And when you exaggerate this consistently and continually, you'll get somebody who doesn't want to have any beingness granted to anybody anywhere. And so, before he does some group auditing, he won't bother to read over the way you do it. You see? And if he does, he'll do something else. And he won't study up his subject, he won't look over his people and he won't audit in such a way as to make them well.

And you'll find, by the way, that his group sessions will not be well attended. A group auditor's group sessions cannot be anything but well attended. And they will be continuously well attended, and they will increase in their attendance to the degree that the individual is willing to grant beingness to people. In other words, do a good job.

Now, that's the long and short of it and that's a very uncompromising statement. And you can tell me there are a lot of things which mitigate this statement, but I'll argue you out of them. The truth of the matter is that it comes down just to this business of granting beingness. He will or he won't.
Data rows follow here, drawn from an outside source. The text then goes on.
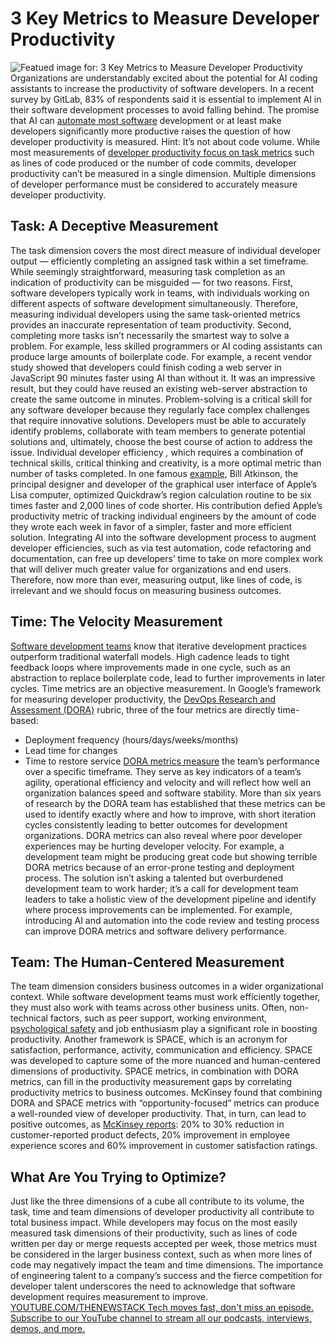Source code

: # 3 Key Metrics to Measure Developer Productivity
![Featued image for: 3 Key Metrics to Measure Developer Productivity](https://cdn.thenewstack.io/media/2024/03/fab1fd2c-metrics-1024x576.jpg)
Organizations are understandably excited about the potential for AI coding assistants to increase the productivity of software developers. In a recent survey by GitLab, 83% of respondents said it is essential to implement AI in their software development processes to avoid falling behind.
The promise that AI can
[automate most software](https://thenewstack.io/no-time-for-test-automation/) development or at least make developers significantly more productive raises the question of how developer productivity is measured. Hint: It’s not about code volume.
While most measurements of
[developer productivity focus on task metrics](https://thenewstack.io/can-devex-metrics-drive-developer-productivity/) such as lines of code produced or the number of code commits, developer productivity can’t be measured in a single dimension. Multiple dimensions of developer performance must be considered to accurately measure developer productivity.
## Task: A Deceptive Measurement
The task dimension covers the most direct measure of individual developer output — efficiently completing an assigned task within a set timeframe. While seemingly straightforward, measuring task completion as an indication of productivity can be misguided — for two reasons.
First, software developers typically work in teams, with individuals working on different aspects of software development simultaneously. Therefore, measuring individual developers using the same task-oriented metrics provides an inaccurate representation of team productivity.
Second, completing more tasks isn’t necessarily the smartest way to solve a problem. For example, less skilled programmers or AI coding assistants can produce large amounts of boilerplate code. For example, a recent vendor study showed that developers could finish coding a web server in JavaScript 90 minutes faster using AI than without it. It was an impressive result, but they could have reused an existing web-server abstraction to create the same outcome in minutes.
Problem-solving is a critical skill for any software developer because they regularly face complex challenges that require innovative solutions. Developers must be able to accurately identify problems, collaborate with team members to generate potential solutions and, ultimately, choose the best course of action to address the issue.
Individual developer efficiency
*,* which requires a combination of technical skills, critical thinking and creativity, is a more optimal metric than number of tasks completed. In one famous [example](https://www.folklore.org/Negative_2000_Lines_Of_Code.html), Bill Atkinson, the principal designer and developer of the graphical user interface of Apple’s Lisa computer, optimized Quickdraw’s region calculation routine to be six times faster and 2,000 lines of code shorter. His contribution defied Apple’s productivity metric of tracking individual engineers by the amount of code they wrote each week in favor of a simpler, faster and more efficient solution.
Integrating AI into the software development process to augment developer efficiencies, such as via test automation, code refactoring and documentation, can free up developers’ time to take on more complex work that will deliver much greater value for organizations and end users. Therefore, now more than ever, measuring output, like lines of code, is irrelevant and we should focus on measuring business outcomes.
## Time: The Velocity Measurement
[Software development teams](https://thenewstack.io/managing-software-development-team-dynamics-from-within/) know that iterative development practices outperform traditional waterfall models. High cadence leads to tight feedback loops where improvements made in one cycle, such as an abstraction to replace boilerplate code, lead to further improvements in later cycles.
Time metrics are an objective measurement. In Google’s framework for measuring developer productivity, the
[DevOps Research and Assessment (DORA)](https://dora.dev/) rubric, three of the four metrics are directly time-based:
- Deployment frequency (hours/days/weeks/months)
- Lead time for changes
- Time to restore service
[DORA metrics measure](https://thenewstack.io/limitations-in-measuring-platform-engineering-with-dora-metrics/) the team’s performance over a specific timeframe. They serve as key indicators of a team’s agility, operational efficiency and velocity and will reflect how well an organization balances speed and software stability.
More than six years of research by the DORA team has established that these metrics can be used to identify exactly where and how to improve, with short iteration cycles consistently leading to better outcomes for development organizations.
DORA metrics can also reveal where poor developer experiences may be hurting developer velocity. For example, a development team might be producing great code but showing terrible DORA metrics because of an error-prone testing and deployment process.
The solution isn’t asking a talented but overburdened development team to work harder; it’s a call for development team leaders to take a holistic view of the development pipeline and identify where process improvements can be implemented. For example, introducing AI and automation into the code review and testing process can improve DORA metrics and software delivery performance.
## Team: The Human-Centered Measurement
The team dimension considers business outcomes in a wider organizational context. While software development teams must work efficiently together, they must also work with teams across other business units.
Often, non-technical factors, such as peer support, working environment,
[psychological safety](https://www.sage.com/en-gb/blog/how-to-create-psychological-safety-for-employees-google/) and job enthusiasm play a significant role in boosting productivity.
Another framework is SPACE, which is an acronym for satisfaction, performance, activity, communication and efficiency. SPACE was developed to capture some of the more nuanced and human-centered dimensions of productivity. SPACE metrics, in combination with DORA metrics, can fill in the productivity measurement gaps by correlating productivity metrics to business outcomes.
McKinsey found that combining DORA and SPACE metrics with “opportunity-focused” metrics can produce a well-rounded view of developer productivity. That, in turn, can lead to positive outcomes, as
[McKinsey reports](https://www.mckinsey.com/industries/technology-media-and-telecommunications/our-insights/yes-you-can-measure-software-developer-productivity): 20% to 30% reduction in customer-reported product defects, 20% improvement in employee experience scores and 60% improvement in customer satisfaction ratings.
## What Are You Trying to Optimize?
Just like the three dimensions of a cube all contribute to its volume, the task, time and team dimensions of developer productivity all contribute to total business impact.
While developers may focus on the most easily measured task dimensions of their productivity, such as lines of code written per day or merge requests accepted per week, those metrics must be considered in the larger business context, such as when more lines of code may negatively impact the team and time dimensions.
The importance of engineering talent to a company’s success and the fierce competition for developer talent underscores the need to acknowledge that software development requires measurement to improve.
[
YOUTUBE.COM/THENEWSTACK
Tech moves fast, don't miss an episode. Subscribe to our YouTube
channel to stream all our podcasts, interviews, demos, and more.
](https://youtube.com/thenewstack?sub_confirmation=1)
Now, can that be remedied with him? Yes, when he has a little more freedom. Just the standard auditing sessions which are given in the Group Auditor 's Handbook will bring him up to a point where he will grant more beingness to people. It will do this.

You could run it just as a straight process, as a group session. "Let's grant some beingness to the front wall and some beingness to the back wall." And so you could do this if you wanted to. But again this is too much significance in the process.

The reason he's not granting beingness is because he himself is enchained and enslaved, and he feels himself attacked to some degree by the environment, and you've got to get him up to a point where he has a little more operating margin in his survival. And if he has a little more survival margin, and so forth, he's willing to let somebody else survive. He begins to treat survival as a commodity.

There's only five quarts of it in the world, and he's darned if anybody's going to get any part of those five quarts, because he knows he needs it all himself. Now, there you can tell immediately a good auditor and a bad auditor. So there is a case computation at the bottom of group auditing, isn't there? An individual who is afraid of effort is a good mark of that.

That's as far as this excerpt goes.